Aux États-Unis, plus de la moitié des membres de la génération Z utilisent régulièrement l’IA générative. On pourrait donc penser qu’ils seraient ses plus grands pom-pom girls. Il s’avère que ce n’est pas tellement le cas.
Selon un rapport du New York Times, une nouvelle enquête menée par Gallup, la Walton Family Foundation et GSV Ventures a interrogé plus de 1 500 personnes âgées de 14 à 29 ans et a révélé que la génération Z est de plus en plus sceptique quant à la technologie qu'elle utilise quotidiennement.
L’excitation s’est-elle dissipée ?
Les chiffres sont assez révélateurs. L'enthousiasme pour l'IA a chuté de 14 points de pourcentage depuis l'année dernière, l'espoir a chuté de neuf points, tandis que la colère a augmenté de neuf points. Seulement 18 % des membres de la génération Z déclarent que l’IA leur donne de l’espoir, et seulement 22 % déclarent qu’elle les excite. Pendant ce temps, 42 % déclarent se sentir anxieux à ce sujet et 31 % se sentent carrément en colère.


Ce qui est intéressant, c’est que même les utilisateurs quotidiens, qui sont généralement plus positifs à l’égard de l’IA, deviennent moins optimistes. Parmi ceux qui utilisent l’IA au quotidien, l’enthousiasme et l’espoir ont chuté respectivement de 18 et 11 points par rapport à l’année dernière. De toute évidence, un meilleur accès ne se traduit pas par une plus grande confiance.
Qu’est-ce qui motive la frustration ?
Cela dépend en grande partie de ce que la génération Z pense que l’IA fait à son cerveau. Un nombre énorme de 8 personnes interrogées sur 10 ont déclaré qu'il était probable que l'utilisation d'outils d'IA rendrait plus difficile leur apprentissage à l'avenir. Ils sont également sceptiques quant à son impact sur la créativité et la pensée critique, avec respectivement 38 % et 42 % affirmant que l’IA fera plus de mal que de bien dans ces domaines.


Le lieu de travail ne semble pas beaucoup plus rose. Parmi les employés de la génération Z, 48 % déclarent que les risques de l’IA l’emportent sur les avantages, contre seulement 15 % qui la considèrent comme un résultat net positif.
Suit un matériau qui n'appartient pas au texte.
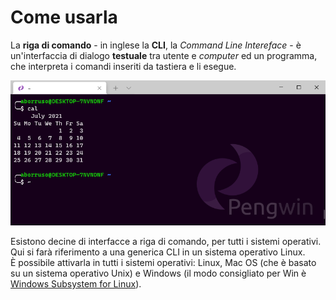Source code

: # Come usarla

La **riga di comando** - in inglese la **CLI**, la *Command Line Intereface* - è un'interfaccia di dialogo **testuale** tra utente e *computer* ed un programma, che interpreta i comandi inseriti da tastiera e li esegue.

![](./images/cli_00.png)

Esistono decine di interfacce a riga di comando, per tutti i sistemi operativi. Qui si farà riferimento a una generica CLI in un sistema operativo Linux.<br>
È possibile attivarla in tutti i sistemi operativi: Linux, Mac OS (che è basato su un sistema operativo Unix) e Windows (il modo consigliato per Win è [Windows Subsystem for Linux](https://docs.microsoft.com/en-us/windows/wsl/install-win10)).

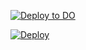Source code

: 
[![Deploy to DO](https://www.deploytodo.com/do-btn-blue.svg)](https://cloud.digitalocean.com/apps/new?repo=https://github.com/acharb/fresh-docker/tree/main)


[![Deploy](https://www.herokucdn.com/deploy/button.svg)](https://heroku.com/deploy?template=https://github.com/acharb/fresh-docker)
La confiance dans le travail assisté par l’IA est également faible, avec 69 % déclarant faire davantage confiance au travail effectué sans l’IA.
Cela dit, la génération Z n’abandonne pas. Près de la moitié des lycéens pensent que des compétences en IA seront nécessaires pour leur future carrière. Ils ne l’ignorent pas, ils entrent simplement les yeux grands ouverts.